• EXERCISE BRIEF: Copy out, from the entries below, each line that holds the string "ядра".

• THE DATA:
-----

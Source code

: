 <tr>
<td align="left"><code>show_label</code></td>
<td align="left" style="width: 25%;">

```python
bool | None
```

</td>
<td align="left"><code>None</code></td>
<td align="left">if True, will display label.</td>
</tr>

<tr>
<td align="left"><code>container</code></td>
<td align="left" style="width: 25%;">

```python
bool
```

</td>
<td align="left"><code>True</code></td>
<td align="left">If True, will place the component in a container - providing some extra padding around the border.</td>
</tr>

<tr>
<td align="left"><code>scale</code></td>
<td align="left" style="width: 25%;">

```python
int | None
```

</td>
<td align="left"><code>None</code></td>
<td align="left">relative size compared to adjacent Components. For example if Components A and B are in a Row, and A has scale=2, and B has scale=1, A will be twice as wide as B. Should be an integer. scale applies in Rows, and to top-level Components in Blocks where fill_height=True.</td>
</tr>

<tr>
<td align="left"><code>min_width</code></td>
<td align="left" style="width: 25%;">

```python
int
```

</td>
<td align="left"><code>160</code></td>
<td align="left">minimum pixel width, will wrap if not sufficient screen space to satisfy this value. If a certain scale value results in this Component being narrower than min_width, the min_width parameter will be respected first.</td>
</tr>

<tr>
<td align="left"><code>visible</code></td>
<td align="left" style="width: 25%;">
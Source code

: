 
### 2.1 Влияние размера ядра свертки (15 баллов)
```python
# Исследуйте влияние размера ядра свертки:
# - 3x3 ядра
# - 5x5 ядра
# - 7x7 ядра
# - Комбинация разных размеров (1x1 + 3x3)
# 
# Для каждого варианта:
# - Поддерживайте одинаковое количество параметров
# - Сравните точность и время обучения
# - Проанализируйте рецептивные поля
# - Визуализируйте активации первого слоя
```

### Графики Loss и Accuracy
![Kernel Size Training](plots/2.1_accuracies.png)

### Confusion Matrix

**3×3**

-----

• RESULT BELOW:
### 2.1 Влияние размера ядра свертки (15 баллов)
# Исследуйте влияние размера ядра свертки:
# - 3x3 ядра
# - 5x5 ядра
# - 7x7 ядра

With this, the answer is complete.